夜遅くなって富士到着。身延線は身延止まりの最終。とにかく身延へ。幸運にも丁度モハ93だったがクロスシートには座れなかった。でもモハ93に乗れただけで満足だった。これがこの旅行最大の収穫だったらしく後は何に乗ったかトンと思い出せない。
薄暗い運転席の後ろの床にごろごろ、どこかの小父さんが「中1で空襲下の一人旅とはえらい、うちの子供に見習わせたい」とひどく感心していたが、こちらは遊びで旅行している非国民なので気が引けた。母が作ってくれた貴重なおにぎりは夏の暑さで饐えた状態で食べられなかったが、その小父さんはそれをみんな食べてしまった。身延から翌朝の始発に乗って甲府へ、それから乗換え乗換えで直江津から富山止まりの最終に乗って、また富山駅で夜明かし。富山駅前は数日前の空襲で焼け野原だった。食料はもうなく焼け跡に生き残っていた水道栓の水を飲んだだけだった。

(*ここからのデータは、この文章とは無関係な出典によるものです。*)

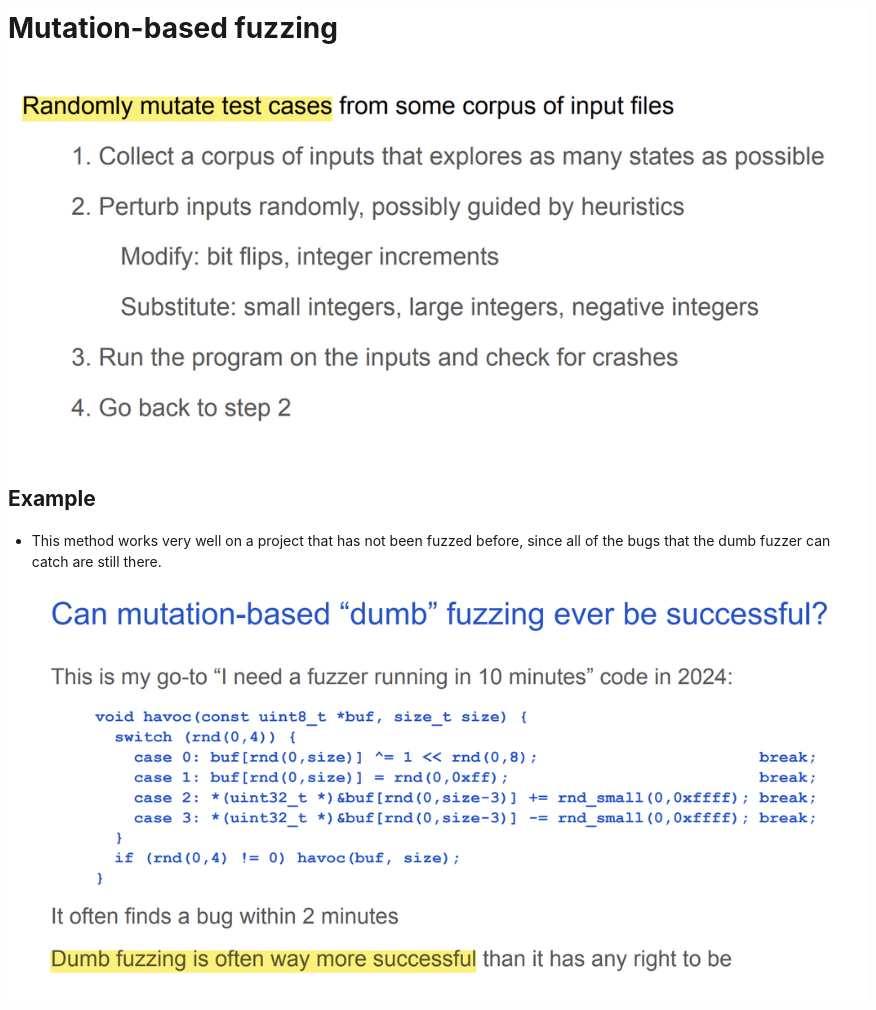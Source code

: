 # Mutation-based fuzzing

![Untitled 13 38.png](../../attachments/Untitled%2013%2038.png)

## Example

- This method works very well on a project that has not been fuzzed before, since all of the bugs that the dumb fuzzer can catch are still there.
    
    ![Untitled 14 36.png](../../attachments/Untitled%2014%2036.png)
    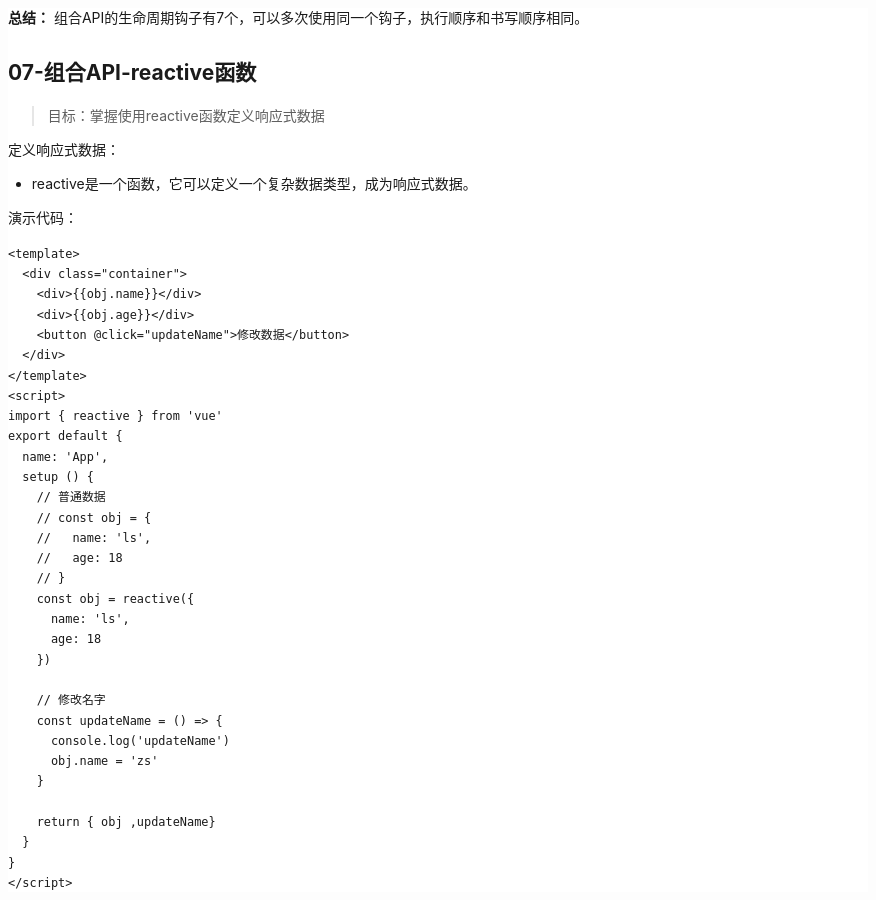 

**总结：** 组合API的生命周期钩子有7个，可以多次使用同一个钩子，执行顺序和书写顺序相同。





## 07-组合API-reactive函数

> 目标：掌握使用reactive函数定义响应式数据

定义响应式数据：

- reactive是一个函数，它可以定义一个复杂数据类型，成为响应式数据。



演示代码：

```vue
<template>
  <div class="container">
    <div>{{obj.name}}</div>
    <div>{{obj.age}}</div>
    <button @click="updateName">修改数据</button>
  </div>
</template>
<script>
import { reactive } from 'vue'
export default {
  name: 'App',
  setup () {
    // 普通数据
    // const obj = {
    //   name: 'ls',
    //   age: 18
    // }
    const obj = reactive({
      name: 'ls',
      age: 18
    })

    // 修改名字
    const updateName = () => {
      console.log('updateName')
      obj.name = 'zs'
    }

    return { obj ,updateName}
  }
}
</script>

```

十分に3日間、鉄道旅行を満喫させられたが、今の鉄道マニアにこんな旅を2度とさせてはならない。3日目の昼ごろ武生着、福井市は空襲を受けていたが、武生の人たちは小さな町だから空襲はないと高を括っていて、戦時下のようではなくのんびりとした別世界だった。2,3日東京では考えられない白米の食事で過ごした。久しぶりに従弟とも再会、毎日遊び暮らしたが、二人で置時計を分解したら元に戻らず動かなくなってしまい、この夏の記憶の固執となった。帰りの切符がこれまた簡単には手に入らなかったが、学校が気になってどうしても帰るという厄介な甥のために、地元の有力者の叔父は武生の駅長に話をつけて信越周りの大宮までの切符を買ってきてくれた。帰りは一回乗り換えただけですんなりと帰京。空襲や艦砲射撃下、JRならぬ国鉄はとにかく動いていた。大宮から借家のあった阿佐ヶ谷までの乗り越し料金は通常の3倍だったが大して高いと思わなかったような気がする。